Extract the posterior samples and collect into a data.table.

post <- rstan::extract(f1, pars = c("alpha", "bj", "bjk"))

ttidx <- 0:4
trtidx <- 1:4
times <- c(0, 1, 2, 3, 9)

dpost <- do.call(rbind, lapply(trtidx, function(i){
  yy <- sapply(ttidx, function(j){
    if(j == 0) post$alpha
    else post$alpha + post$bj[, j] + post$bjk[, j, i]
  }) 
  dp <- data.table(cbind(trt = i, yy))
  setnames(dp, paste0("V",2:6), paste0("ttidx",1:5))
  dp
}))

dpost <- melt(dpost, 
            id.vars = c("trt"),
            measure.vars = paste0("ttidx",1:5),
            value.name = "y")

dpost$ttidx <- as.numeric(substr(dpost$variable, 6, 6))
dpost[, variable := NULL]
dpost[, tt := times[ttidx]]

Visualise the posterior mean by treatment and time. The dashed lines show means from the simulated data, solid lines are posterior means; both are standardised here.

dtmp1 <- dpost[, .(mu = mean(y), 
                   lb = quantile(y, probs = 0.05),
                   ub = quantile(y, probs = 0.95)), by = .(trt, tt)][order(trt, tt)]
d[, ybar := (y - mean(y))/sd(y)]
dtmp2 <- d[, .(mu = mean(ybar)), by = .(trt, tt)][order(trt, tt)]
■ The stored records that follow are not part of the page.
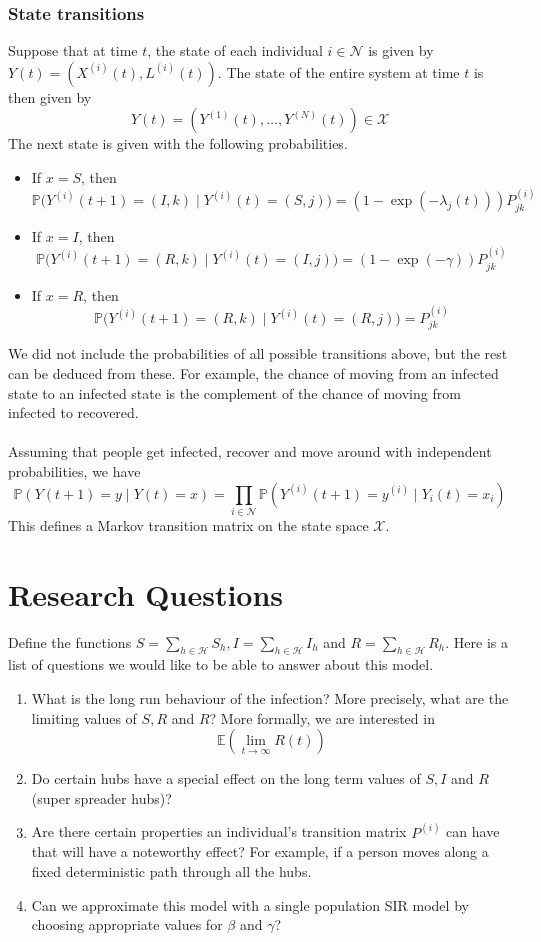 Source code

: \documentclass[a4paper]{article}
\begin{document}
	\subsubsection{State transitions}
	Suppose that at time $t$, the state of each individual $i \in \mathcal{N}$ is given by $Y(t) = (X^{(i)}(t), L^{(i)}(t))$. The state of the entire system at time $t$ is then given by
	$$Y(t) = (Y^{(1)}(t), \dots, Y^{(N)}(t)) \in \mathcal{X}$$
	The next state is given with the following probabilities.
	\begin{itemize}
		\item If $x = S$, then 
		$$\mathbb{P}\bigl(Y^{(i)}(t+1) = (I,k) \mid Y^{(i)}(t) = (S,j)\bigr) = (1 - \exp(-\lambda_{j}(t)))P_{jk}^{(i)}$$
		\item If $x = I$, then 
		$$\mathbb{P}\bigl(Y^{(i)}(t+1) = (R,k) \mid Y^{(i)}(t) = (I,j)\bigr) = (1 - \exp(-\gamma)) P_{jk}^{(i)}$$
		\item If $x = R$, then 
		$$\mathbb{P}\bigl(Y^{(i)}(t+1) = (R,k) \mid Y^{(i)}(t) = (R,j)\bigr) =  P_{jk}^{(i)}$$
	\end{itemize}
	We did not include the probabilities of all possible transitions above, but the rest can be deduced from these. For example, the chance of moving from an infected state to an infected state is the complement of the chance of moving from infected to recovered.\\\\
	Assuming that people get infected, recover and move around with independent probabilities, we have
	$$\mathbb{P}(Y(t + 1) = y \mid Y(t) = x) = \prod_{i \in \mathcal{N}}\mathbb{P}(Y^{(i)}(t + 1) = y^{(i)} \mid Y_{i}(t) = x_{i})$$
	This defines a Markov transition matrix on the state space $\mathcal{X}$.
	\section{Research Questions}
	Define the functions $S = \sum_{h \in \mathcal{H}}S_{h}, I = \sum_{h \in \mathcal{H}}I_{h}$ and $R = \sum_{h \in \mathcal{H}}R_{h}$. Here is a list of questions we would like to be able to answer about this model.
	\begin{enumerate}
		\item What is the long run behaviour of the infection? More precisely, what are the limiting values of $S, R$ and $R$? More formally, we are interested in
		$$\mathbb{E}(\lim_{t \to \infty}R(t))$$
		\item Do certain hubs have a special effect on the long term values of $S, I$ and $R$ (super spreader hubs)?
		\item Are there certain properties an individual's transition matrix $P^{(i)}$ can have that will have a noteworthy effect? For example, if a person moves along a fixed deterministic path through all the hubs.
		\item Can we approximate this model with a single population SIR model by choosing appropriate values for $\beta$ and $\gamma$?
	\end{enumerate}
\end{document}
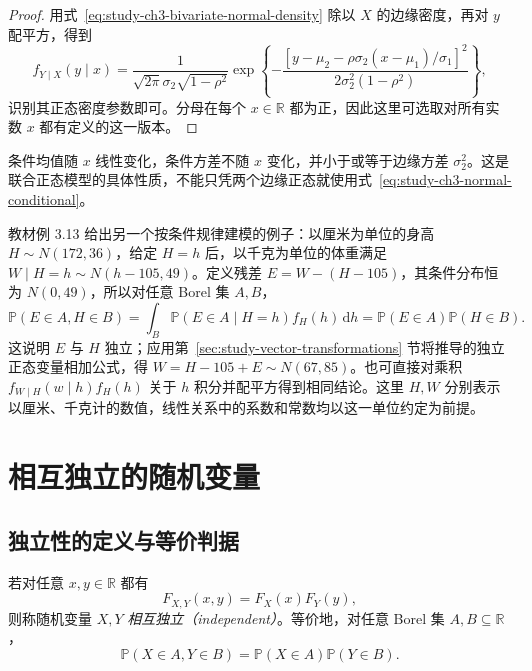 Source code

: \begin{proof}
用式~\eqref{eq:study-ch3-bivariate-normal-density} 除以 $X$ 的边缘密度，再对 $y$ 配平方，得到
\[
  f_{Y\mid X}(y\mid x)
  =\frac1{\sqrt{2\pi}\sigma_2\sqrt{1-\rho^2}}
  \exp\!\left\{-\frac{
    [y-\mu_2-\rho\sigma_2(x-\mu_1)/\sigma_1]^2}
    {2\sigma_2^2(1-\rho^2)}\right\},
\]
识别其正态密度参数即可。分母在每个 $x\in\mathbb R$ 都为正，因此这里可选取对所有实数 $x$ 都有定义的这一版本。
\end{proof}

条件均值随 $x$ 线性变化，条件方差不随 $x$ 变化，并小于或等于边缘方差 $\sigma_2^2$。这是联合正态模型的具体性质，不能只凭两个边缘正态就使用式~\eqref{eq:study-ch3-normal-conditional}。

教材例 3.13 给出另一个按条件规律建模的例子：以厘米为单位的身高 $H\sim N(172,36)$，给定 $H=h$ 后，以千克为单位的体重满足 $W\mid H=h\sim N(h-105,49)$。定义残差 $E=W-(H-105)$，其条件分布恒为 $N(0,49)$，所以对任意 Borel 集 $A,B$，
\[
  \mathbb P(E\in A,H\in B)
  =\int_B\mathbb P(E\in A\mid H=h)f_H(h)\,\mathrm dh
  =\mathbb P(E\in A)\mathbb P(H\in B).
\]
这说明 $E$ 与 $H$ 独立；应用第~\ref{sec:study-vector-transformations} 节将推导的独立正态变量相加公式，得 $W=H-105+E\sim N(67,85)$。也可直接对乘积 $f_{W\mid H}(w\mid h)f_H(h)$ 关于 $h$ 积分并配平方得到相同结论。这里 $H,W$ 分别表示以厘米、千克计的数值，线性关系中的系数和常数均以这一单位约定为前提。

\section{相互独立的随机变量}
\label{sec:study-independent-variables}

\subsection{独立性的定义与等价判据}

\begin{definition}
\label{def:study-ch3-independent-variables}
若对任意 $x,y\in\mathbb R$ 都有
\begin{equation}
  F_{X,Y}(x,y)=F_X(x)F_Y(y),
  \label{eq:study-ch3-independence-cdf}
\end{equation}
则称随机变量 $X,Y$ \emph{相互独立（independent）}。等价地，对任意 Borel 集 $A,B\subseteq\mathbb R$，
\begin{equation}
  \mathbb P(X\in A,Y\in B)=\mathbb P(X\in A)\mathbb P(Y\in B).
  \label{eq:study-ch3-independence-borel}
\end{equation}
\end{definition}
ggplot(dtmp1, aes(x = tt, y = mu)) +
  geom_ribbon(aes(x = tt, ymin = lb, ymax = ub, 
                  group = trt, fill = paste0(trt)), 
              alpha = 0.1, show.legend = FALSE) +
  geom_line(aes(col = paste0(trt))) + 
  geom_line(data = dtmp2, aes(x = tt, y = mu, col = paste0(trt)),
           inherit.aes = FALSE, lty = 2) + 
  geom_point(data = dtmp2, aes(x = tt, y = mu, col = paste0(trt)),
           inherit.aes = FALSE) + 
  scale_color_discrete("Treatment") +
  scale_x_continuous("Months", breaks = 1:9) +
  scale_y_continuous("FACIT-F (standardised)") +
  theme_bw()

Now transform back to the original scale and see if we approximately recover the data means. It seems like we have a reasonable approximation.
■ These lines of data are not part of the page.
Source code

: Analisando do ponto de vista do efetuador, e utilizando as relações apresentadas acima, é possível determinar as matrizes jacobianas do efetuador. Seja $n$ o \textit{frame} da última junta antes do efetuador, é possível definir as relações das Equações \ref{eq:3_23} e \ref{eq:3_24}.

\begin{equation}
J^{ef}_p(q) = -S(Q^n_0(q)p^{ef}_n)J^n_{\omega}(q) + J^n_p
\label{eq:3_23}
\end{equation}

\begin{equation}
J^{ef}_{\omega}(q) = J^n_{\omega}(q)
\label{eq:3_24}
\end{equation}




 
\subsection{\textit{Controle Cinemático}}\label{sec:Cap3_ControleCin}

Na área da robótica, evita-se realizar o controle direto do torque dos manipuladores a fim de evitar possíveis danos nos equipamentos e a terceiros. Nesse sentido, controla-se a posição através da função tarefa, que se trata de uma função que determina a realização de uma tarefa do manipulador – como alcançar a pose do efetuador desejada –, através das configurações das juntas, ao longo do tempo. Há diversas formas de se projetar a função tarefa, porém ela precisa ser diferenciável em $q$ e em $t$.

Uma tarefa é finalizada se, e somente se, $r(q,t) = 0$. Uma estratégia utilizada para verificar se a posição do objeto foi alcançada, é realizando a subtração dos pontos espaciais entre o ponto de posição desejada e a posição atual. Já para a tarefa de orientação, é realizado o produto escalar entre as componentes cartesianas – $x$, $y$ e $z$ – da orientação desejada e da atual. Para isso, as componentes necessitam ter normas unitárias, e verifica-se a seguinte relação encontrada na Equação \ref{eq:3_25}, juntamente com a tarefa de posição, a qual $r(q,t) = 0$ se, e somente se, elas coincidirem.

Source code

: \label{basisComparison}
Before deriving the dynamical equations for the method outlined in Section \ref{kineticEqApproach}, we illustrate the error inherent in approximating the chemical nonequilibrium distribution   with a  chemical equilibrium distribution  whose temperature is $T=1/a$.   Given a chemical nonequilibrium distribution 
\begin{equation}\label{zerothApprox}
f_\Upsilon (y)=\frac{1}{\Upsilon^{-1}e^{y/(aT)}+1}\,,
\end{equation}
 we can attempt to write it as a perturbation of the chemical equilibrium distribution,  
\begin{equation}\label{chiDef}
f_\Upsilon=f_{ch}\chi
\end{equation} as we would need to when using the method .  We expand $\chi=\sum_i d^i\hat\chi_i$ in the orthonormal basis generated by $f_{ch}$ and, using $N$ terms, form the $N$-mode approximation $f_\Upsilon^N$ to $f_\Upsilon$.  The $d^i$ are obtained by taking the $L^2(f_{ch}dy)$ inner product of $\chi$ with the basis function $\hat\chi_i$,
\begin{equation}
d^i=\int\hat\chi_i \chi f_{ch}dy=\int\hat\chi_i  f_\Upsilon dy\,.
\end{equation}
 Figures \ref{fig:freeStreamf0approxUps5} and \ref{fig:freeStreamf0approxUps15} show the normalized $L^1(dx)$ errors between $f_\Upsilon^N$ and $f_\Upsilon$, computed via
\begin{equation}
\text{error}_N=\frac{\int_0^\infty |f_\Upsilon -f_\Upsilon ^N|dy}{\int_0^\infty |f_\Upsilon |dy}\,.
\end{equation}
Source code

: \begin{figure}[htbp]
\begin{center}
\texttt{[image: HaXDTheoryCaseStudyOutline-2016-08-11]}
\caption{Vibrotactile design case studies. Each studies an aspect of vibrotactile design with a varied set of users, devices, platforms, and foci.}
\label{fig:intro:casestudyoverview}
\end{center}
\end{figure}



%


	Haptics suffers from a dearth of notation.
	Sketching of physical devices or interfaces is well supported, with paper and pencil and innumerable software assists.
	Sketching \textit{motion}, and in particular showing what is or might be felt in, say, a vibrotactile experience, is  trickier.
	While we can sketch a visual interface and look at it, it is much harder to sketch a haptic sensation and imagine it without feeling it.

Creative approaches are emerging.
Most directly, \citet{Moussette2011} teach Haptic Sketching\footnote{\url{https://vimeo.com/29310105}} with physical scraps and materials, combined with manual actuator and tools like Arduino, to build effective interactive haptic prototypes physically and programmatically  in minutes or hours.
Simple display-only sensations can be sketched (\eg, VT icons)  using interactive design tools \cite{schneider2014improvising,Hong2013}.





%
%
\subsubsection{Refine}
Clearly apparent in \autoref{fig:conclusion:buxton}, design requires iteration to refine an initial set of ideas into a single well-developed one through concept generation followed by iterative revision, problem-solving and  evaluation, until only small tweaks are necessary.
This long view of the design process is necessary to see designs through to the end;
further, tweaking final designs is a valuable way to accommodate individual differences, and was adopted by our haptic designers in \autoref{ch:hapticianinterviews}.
dpost[, yy := (sd(d$y)*(y))+mean(d$y)]
dtmp1 <- dpost[, .(mu = mean(yy),
                   lb = quantile(yy, probs = 0.05),
                   ub = quantile(yy, probs = 0.95)
                   ), by = .(trt, tt)][order(trt, tt)]
dtmp2 <- d[, .(mu = mean(y)), by = .(trt, tt)][order(trt, tt)]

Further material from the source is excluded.